[Source records]
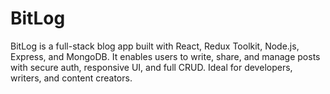 # BitLog
BitLog is a full-stack blog app built with React, Redux Toolkit, Node.js, Express, and MongoDB. It enables users to write, share, and manage posts with secure auth, responsive UI, and full CRUD. Ideal for developers, writers, and content creators.
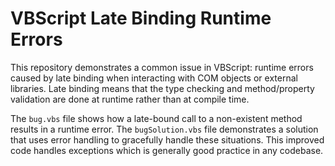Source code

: # VBScript Late Binding Runtime Errors

This repository demonstrates a common issue in VBScript: runtime errors caused by late binding when interacting with COM objects or external libraries. Late binding means that the type checking and method/property validation are done at runtime rather than at compile time.

The `bug.vbs` file shows how a late-bound call to a non-existent method results in a runtime error.  The `bugSolution.vbs` file demonstrates a solution that uses error handling to gracefully handle these situations. This improved code handles exceptions which is generally good practice in any codebase.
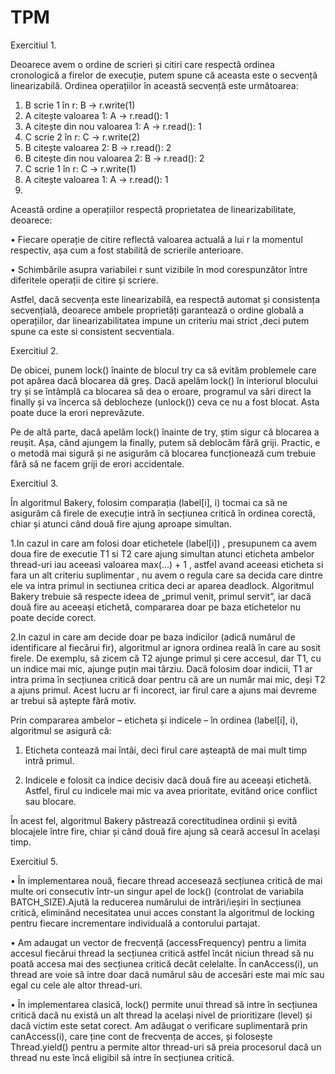 # TPM
Exercitiul 1.

Deoarece avem o ordine de scrieri și citiri care respectă ordinea cronologică a firelor de execuție, putem spune că aceasta este o secvență linearizabilă. Ordinea operațiilor în această secvență este următoarea:
1.	B scrie 1 în r: B -> r.write(1)
2.	A citește valoarea 1: A -> r.read(): 1
3.	A citește din nou valoarea 1: A -> r.read(): 1
4.	C scrie 2 în r: C -> r.write(2)
5.	B citește valoarea 2: B -> r.read(): 2
6.	B citește din nou valoarea 2: B -> r.read(): 2
7.	C scrie 1 în r: C -> r.write(1)
8.	A citește valoarea 1: A -> r.read(): 1
9.	
Această ordine a operațiilor respectă proprietatea de linearizabilitate, deoarece:

•	Fiecare operație de citire reflectă valoarea actuală a lui r la momentul respectiv, așa cum a fost stabilită de scrierile anterioare.

•	Schimbările asupra variabilei r sunt vizibile în mod corespunzător între diferitele operații de citire și scriere.

Astfel, dacă secvența este linearizabilă, ea respectă automat și consistența secvențială, deoarece ambele proprietăți garantează o ordine globală a operațiilor, dar linearizabilitatea impune un criteriu mai strict ,deci putem spune ca este si consistent secventiala.

Exercitiul 2.

De obicei, punem lock() înainte de blocul try ca să evităm problemele care pot apărea dacă blocarea dă greș. Dacă apelăm lock() în interiorul blocului try și se întâmplă ca blocarea să dea o eroare, programul va sări direct la finally și va încerca să deblocheze (unlock()) ceva ce nu a fost blocat. Asta poate duce la erori neprevăzute.

Pe de altă parte, dacă apelăm lock() înainte de try, știm sigur că blocarea a reușit. Așa, când ajungem la finally, putem să deblocăm fără griji. Practic, e o metodă mai sigură și ne asigurăm că blocarea funcționează cum trebuie fără să ne facem griji de erori accidentale.

Exercitiul 3.

În algoritmul Bakery, folosim comparația (label[i], i) tocmai ca să ne asigurăm că firele de execuție intră în secțiunea critică în ordinea corectă, chiar și atunci când două fire ajung aproape simultan.

1.In cazul in care am folosi doar etichetele (label[i]) , presupunem ca avem doua fire de executie T1 si T2 care ajung simultan atunci eticheta ambelor thread-uri iau aceeasi valoarea max(…) + 1 , astfel avand aceeasi eticheta  si fara un alt criteriu suplimentar , nu avem o regula care sa decida care dintre ele va intra primul in sectiunea critica deci ar aparea deadlock. Algoritmul Bakery trebuie să respecte ideea de „primul venit, primul servit”, iar dacă două fire au aceeași etichetă, compararea doar pe baza etichetelor nu poate decide corect.

2.In cazul in care am decide doar pe baza indicilor (adică numărul de identificare al fiecărui fir), algoritmul ar ignora ordinea reală în care au sosit firele. De exemplu, să zicem că T2 ajunge primul și cere accesul, dar T1, cu un indice mai mic, ajunge puțin mai târziu. Dacă folosim doar indicii, T1 ar intra prima în secțiunea critică doar pentru că are un număr mai mic, deși T2 a ajuns primul. Acest lucru ar fi incorect, iar firul care a ajuns mai devreme ar trebui să aștepte fără motiv.

Prin compararea ambelor – eticheta și indicele – în ordinea (label[i], i), algoritmul se asigură că:

1.	Eticheta contează mai întâi, deci firul care așteaptă de mai mult timp intră primul.
   
2.	Indicele e folosit ca indice decisiv dacă două fire au aceeași etichetă. Astfel, firul cu indicele mai mic va avea prioritate, evitând orice conflict sau blocare.
   
În acest fel, algoritmul Bakery păstrează corectitudinea ordinii și evită blocajele între fire, chiar și când două fire ajung să ceară accesul în același timp.

Exercitiul 5.

•	În implementarea nouă, fiecare thread accesează secțiunea critică de mai multe ori consecutiv într-un singur apel de lock() (controlat de variabila BATCH_SIZE).Ajută la reducerea numărului de intrări/ieșiri în secțiunea critică, eliminând necesitatea unui acces constant la algoritmul de locking pentru fiecare incrementare individuală a contorului partajat.

•	Am adaugat un vector de frecvență (accessFrequency) pentru a limita accesul fiecărui thread la secțiunea critică astfel încât niciun thread să nu poată accesa mai des secțiunea critică decât celelalte. În canAccess(i), un thread are voie să intre doar dacă numărul său de accesări este mai mic sau egal cu cele ale altor thread-uri.

•	În implementarea clasică, lock() permite unui thread să intre în secțiunea critică dacă nu există un alt thread la același nivel de prioritizare (level) și dacă victim este setat corect. Am adăugat o verificare suplimentară prin canAccess(i), care ține cont de frecvența de acces, și folosește Thread.yield() pentru a permite altor thread-uri să preia procesorul dacă un thread nu este încă eligibil să intre în secțiunea critică.
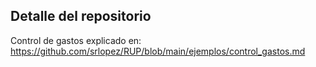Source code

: ## Detalle del repositorio

Control de gastos explicado en:  
https://github.com/srlopez/RUP/blob/main/ejemplos/control_gastos.md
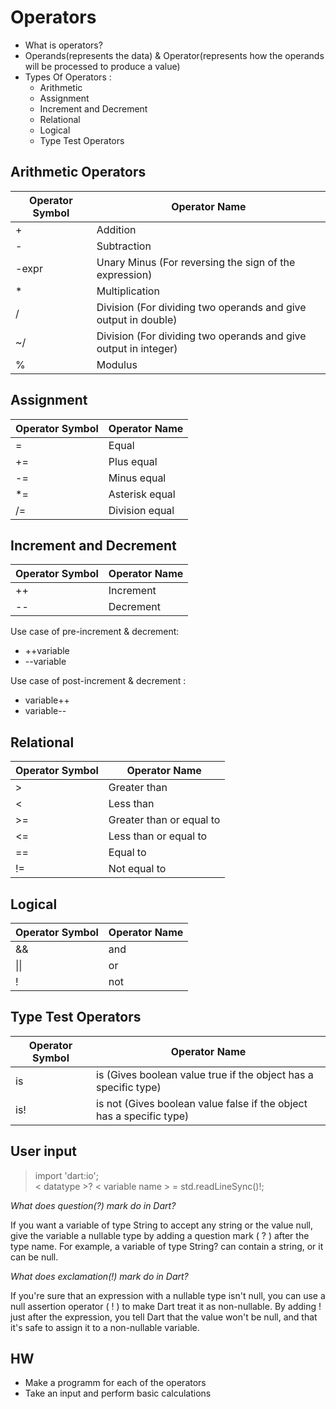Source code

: # Operators

- What is operators?
- Operands(represents the data) & Operator(represents how the operands will be processed to produce a value)
- Types Of Operators :
  - Arithmetic
  - Assignment
  - Increment and Decrement
  - Relational
  - Logical
  - Type Test Operators

## Arithmetic Operators

| Operator Symbol | Operator Name |
| --------------- | ------------- |
| + | Addition |
| - | Subtraction |
| -expr | Unary Minus (For reversing the sign of the expression) |
| * | Multiplication |
| / | Division (For dividing two operands and give output in double) |
| ~/ | Division (For dividing two operands and give output in integer) |
| % | Modulus |

## Assignment

| Operator Symbol | Operator Name |
| --------------- | ------------- |
| = | Equal |
| += | Plus equal |
| -= | Minus equal |
| *= | Asterisk equal |
| /= | Division equal |

## Increment and Decrement

| Operator Symbol | Operator Name |
| --------------- | ------------- |
| ++ | Increment |
| -- | Decrement |

Use case of pre-increment & decrement:

- ++variable
- --variable

Use case of  post-increment & decrement :

- variable++
- variable--

## Relational

| Operator Symbol | Operator Name |
| --------------- | ------------- |
| > | Greater than |
| < | Less than |
| >= | Greater than or equal to |
| <= | Less than or equal to |
| == | Equal to |
| != | Not equal to |

## Logical

| Operator Symbol | Operator Name |
| --------------- | ------------- |
| && | and |
| \|\| | or |
| ! | not |

## Type Test Operators

| Operator Symbol | Operator Name |
| --------------- | ------------- |
| is | is (Gives boolean value true if the object has a specific type) |
| is! | is not (Gives boolean value false if the object has a specific type) |

## User input

> import 'dart:io'; \
> < datatype >? < variable name > = std.readLineSync()!;

_What does question(?) mark do in Dart?_

If you want a variable of type String to accept any string or the value null, give the variable a nullable type by adding a question mark ( ? ) after the type name. For example, a variable of type String? can contain a string, or it can be null.

_What does exclamation(!) mark do in Dart?_

If you're sure that an expression with a nullable type isn't null, you can use a null assertion operator ( ! ) to make Dart treat it as non-nullable. By adding ! just after the expression, you tell Dart that the value won't be null, and that it's safe to assign it to a non-nullable variable.

## HW

- Make a programm for each of the operators
- Take an input and perform basic calculations

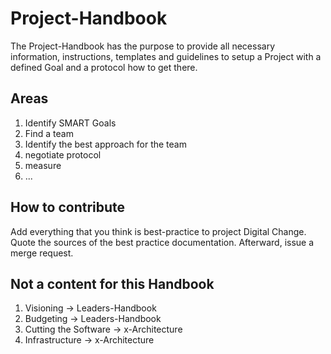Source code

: # Project-Handbook
The Project-Handbook has the purpose to provide all necessary information, instructions, templates and guidelines to setup a Project with a defined Goal and a protocol how to get there.

## Areas
1. Identify SMART Goals
2. Find a team
3. Identify the best approach for the team
4. negotiate protocol
5. measure
6. ...

##  How to contribute
Add everything that you think is best-practice to project Digital Change. Quote the sources of the best practice documentation. Afterward, issue a merge request.

## Not a content for this Handbook
1. Visioning -> Leaders-Handbook
2. Budgeting -> Leaders-Handbook
3. Cutting the Software -> x-Architecture
4. Infrastructure -> x-Architecture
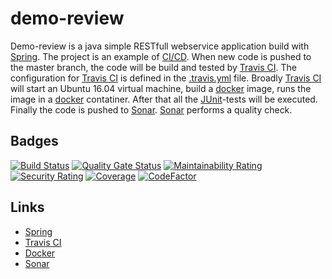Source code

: # demo-review

Demo-review is a java simple RESTfull webservice application build with [Spring](https://spring.io/).
The project is an example of [CI/CD](https://en.wikipedia.org/wiki/CI/CD). When new code is pushed to the master branch, the code will be build and tested by [Travis CI](https://travis-ci.org/).
The configuration for [Travis CI](https://travis-ci.org/) is defined in the [.travis.yml](https://github.com/GaukeT/demo-review/blob/master/.travis.yml) file. Broadly [Travis CI](https://travis-ci.org/) will start an Ubuntu 16.04 virtual machine, build a [docker](https://www.docker.com/) image, runs the image in a [docker](https://www.docker.com/) contatiner. After that all the [JUnit](https://junit.org/junit5/)-tests will be executed. Finally the code is pushed to [Sonar](sonarcloud.io). [Sonar](sonarcloud.io) performs a quality check.

## Badges
[![Build Status](https://travis-ci.org/GaukeT/demo-review.svg?branch=master)](https://travis-ci.org/GaukeT/demo-review)
[![Quality Gate Status](https://sonarcloud.io/api/project_badges/measure?project=nl.gauket%3Ademo-review&metric=alert_status)](https://sonarcloud.io/dashboard?id=nl.gauket%3Ademo-review)
[![Maintainability Rating](https://sonarcloud.io/api/project_badges/measure?project=nl.gauket%3Ademo-review&metric=sqale_rating)](https://sonarcloud.io/dashboard?id=nl.gauket%3Ademo-review)
[![Security Rating](https://sonarcloud.io/api/project_badges/measure?project=nl.gauket%3Ademo-review&metric=security_rating)](https://sonarcloud.io/dashboard?id=nl.gauket%3Ademo-review)
[![Coverage](https://sonarcloud.io/api/project_badges/measure?project=nl.gauket%3Ademo-review&metric=coverage)](https://sonarcloud.io/dashboard?id=nl.gauket%3Ademo-review)
[![CodeFactor](https://www.codefactor.io/repository/github/gauket/demo-review/badge)](https://www.codefactor.io/repository/github/gauket/demo-review)

## Links
- [Spring](https://spring.io/)
- [Travis CI](https://travis-ci.org/)
- [Docker](https://www.docker.com/)
- [Sonar](sonarcloud.io)

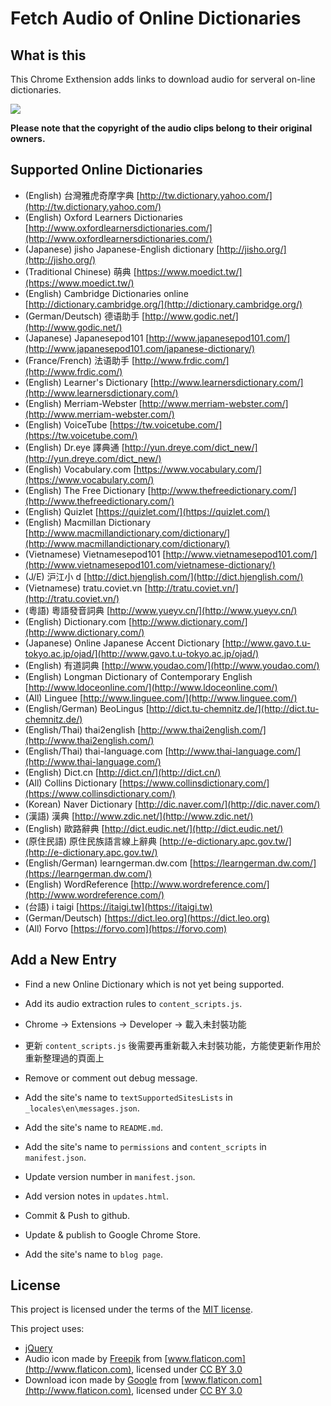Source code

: # Fetch Audio of Online Dictionaries

## What is this

This Chrome Exthension adds links to download audio for serveral on-line dictionaries.

![](demo/jisho.jpg)

**Please note that the copyright of the audio clips belong to their original owners.**

## Supported Online Dictionaries

- (English) 台灣雅虎奇摩字典 [http://tw.dictionary.yahoo.com/](http://tw.dictionary.yahoo.com/)
- (English) Oxford Learners Dictionaries [http://www.oxfordlearnersdictionaries.com/](http://www.oxfordlearnersdictionaries.com/)
- (Japanese) jisho Japanese-English dictionary [http://jisho.org/](http://jisho.org/)
- (Traditional Chinese) 萌典 [https://www.moedict.tw/](https://www.moedict.tw/)
- (English) Cambridge Dictionaries online [http://dictionary.cambridge.org/](http://dictionary.cambridge.org/)
- (German/Deutsch) 德语助手 [http://www.godic.net/](http://www.godic.net/)
- (Japanese) Japanesepod101 [http://www.japanesepod101.com/](http://www.japanesepod101.com/japanese-dictionary/)
- (France/French) 法语助手 [http://www.frdic.com/](http://www.frdic.com/)
- (English) Learner's Dictionary [http://www.learnersdictionary.com/](http://www.learnersdictionary.com/)
- (English) Merriam-Webster [http://www.merriam-webster.com/](http://www.merriam-webster.com/)
- (English) VoiceTube [https://tw.voicetube.com/](https://tw.voicetube.com/)
- (English) Dr.eye 譯典通 [http://yun.dreye.com/dict_new/](http://yun.dreye.com/dict_new/)
- (English) Vocabulary.com [https://www.vocabulary.com/](https://www.vocabulary.com/)
- (English) The Free Dictionary [http://www.thefreedictionary.com/](http://www.thefreedictionary.com/)
- (English) Quizlet [https://quizlet.com/](https://quizlet.com/)
- (English) Macmillan Dictionary [http://www.macmillandictionary.com/dictionary/](http://www.macmillandictionary.com/dictionary/)
- (Vietnamese) Vietnamesepod101 [http://www.vietnamesepod101.com/](http://www.vietnamesepod101.com/vietnamese-dictionary/)
- (J/E) 沪江小 d [http://dict.hjenglish.com/](http://dict.hjenglish.com/)
- (Vietnamese) tratu.coviet.vn [http://tratu.coviet.vn/](http://tratu.coviet.vn/)
- (粵語) 粵語發音詞典 [http://www.yueyv.cn/](http://www.yueyv.cn/)
- (English) Dictionary.com [http://www.dictionary.com/](http://www.dictionary.com/)
- (Japanese) Online Japanese Accent Dictionary [http://www.gavo.t.u-tokyo.ac.jp/ojad/](http://www.gavo.t.u-tokyo.ac.jp/ojad/)
- (English) 有道詞典 [http://www.youdao.com/](http://www.youdao.com/)
- (English) Longman Dictionary of Contemporary English [http://www.ldoceonline.com/](http://www.ldoceonline.com/)
- (All) Linguee [http://www.linguee.com/](http://www.linguee.com/)
- (English/German) BeoLingus [http://dict.tu-chemnitz.de/](http://dict.tu-chemnitz.de/)
- (English/Thai) thai2english [http://www.thai2english.com/](http://www.thai2english.com/)
- (English/Thai) thai-language.com [http://www.thai-language.com/](http://www.thai-language.com/)
- (English) Dict.cn [http://dict.cn/](http://dict.cn/)
- (All) Collins Dictionary [https://www.collinsdictionary.com/](https://www.collinsdictionary.com/)
- (Korean) Naver Dictionary [http://dic.naver.com/](http://dic.naver.com/)
- (漢語) 漢典 [http://www.zdic.net/](http://www.zdic.net/)
- (English) 歐路辭典 [http://dict.eudic.net/](http://dict.eudic.net/)
- (原住民語) 原住民族語言線上辭典 [http://e-dictionary.apc.gov.tw/](http://e-dictionary.apc.gov.tw/)
- (English/German) learngerman.dw.com [https://learngerman.dw.com/](https://learngerman.dw.com/)
- (English) WordReference [http://www.wordreference.com/](http://www.wordreference.com/)
- (台語) i taigi [https://itaigi.tw](https://itaigi.tw)
- (German/Deutsch) [https://dict.leo.org](https://dict.leo.org)
- (All) Forvo [https://forvo.com](https://forvo.com)

## Add a New Entry

- Find a new Online Dictionary which is not yet being supported.
- Add its audio extraction rules to `content_scripts.js`.
- Chrome -> Extensions -> Developer -> 載入未封裝功能
- 更新 `content_scripts.js` 後需要再重新載入未封裝功能，方能使更新作用於重新整理過的頁面上

- Remove or comment out debug message.
- Add the site's name to `textSupportedSitesLists` in `_locales\en\messages.json`.
- Add the site's name to `README.md`.
- Add the site's name to `permissions` and `content_scripts` in `manifest.json`.
- Update version number in `manifest.json`.
- Add version notes in `updates.html`.
- Commit & Push to github.
- Update & publish to Google Chrome Store.
- Add the site's name to `blog page`.

## License

This project is licensed under the terms of the [MIT license](http://opensource.org/licenses/MIT).

This project uses:

- [jQuery](https://jquery.com/)
- Audio icon made by [Freepik](http://www.freepik.com) from [www.flaticon.com](http://www.flaticon.com), licensed under [CC BY 3.0](http://creativecommons.org/licenses/by/3.0/)
- Download icon made by [Google](http://www.google.com) from [www.flaticon.com](http://www.flaticon.com), licensed under [CC BY 3.0](http://creativecommons.org/licenses/by/3.0/)
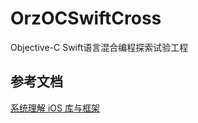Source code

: # OrzOCSwiftCross
Objective-C Swift语言混合编程探索试验工程

## 参考文档

[系统理解 iOS 库与框架](http://chuquan.me/2021/02/14/understand-ios-library-and-framework/)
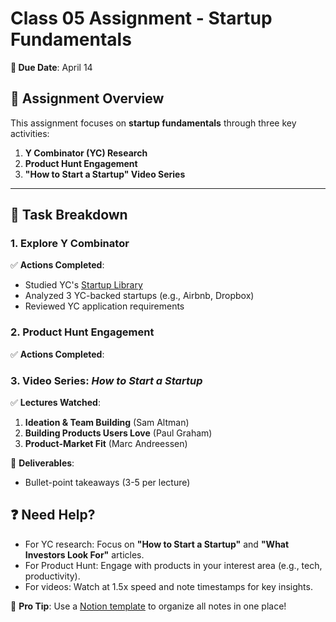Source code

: # Class 05 Assignment - Startup Fundamentals

**📅 Due Date**: April 14  

## 🚀 Assignment Overview
This assignment focuses on **startup fundamentals** through three key activities:
1. **Y Combinator (YC) Research**  
2. **Product Hunt Engagement**  
3. **"How to Start a Startup" Video Series**  

---

## 📂 Task Breakdown

### 1. Explore Y Combinator
✅ **Actions Completed**:  
- Studied YC's [Startup Library](https://www.ycombinator.com/library)  
- Analyzed 3 YC-backed startups (e.g., Airbnb, Dropbox)  
- Reviewed YC application requirements  


### 2. Product Hunt Engagement
✅ **Actions Completed**:  


### 3. Video Series: *How to Start a Startup*
✅ **Lectures Watched**:  
1. **Ideation & Team Building** (Sam Altman)  
2. **Building Products Users Love** (Paul Graham)  
3. **Product-Market Fit** (Marc Andreessen)  

📌 **Deliverables**:  
- Bullet-point takeaways (3-5 per lecture)  


## ❓ Need Help?
- For YC research: Focus on **"How to Start a Startup"** and **"What Investors Look For"** articles.  
- For Product Hunt: Engage with products in your interest area (e.g., tech, productivity).  
- For videos: Watch at 1.5x speed and note timestamps for key insights.  

🌟 **Pro Tip**: Use a [Notion template](https://www.notion.so/) to organize all notes in one place!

• [EXERCISE DESCRIPTION]
What are the lines in the records above, word for word, from the one containing "Detalle del repositorio" through the one containing "- What is operators?", both ends included and pictures left out?

• [SOLVED EXERCISE]
: ## Detalle del repositorio

Control de gastos explicado en:  
https://github.com/srlopez/RUP/blob/main/ejemplos/control_gastos.md
Source code

: # Operators

- What is operators?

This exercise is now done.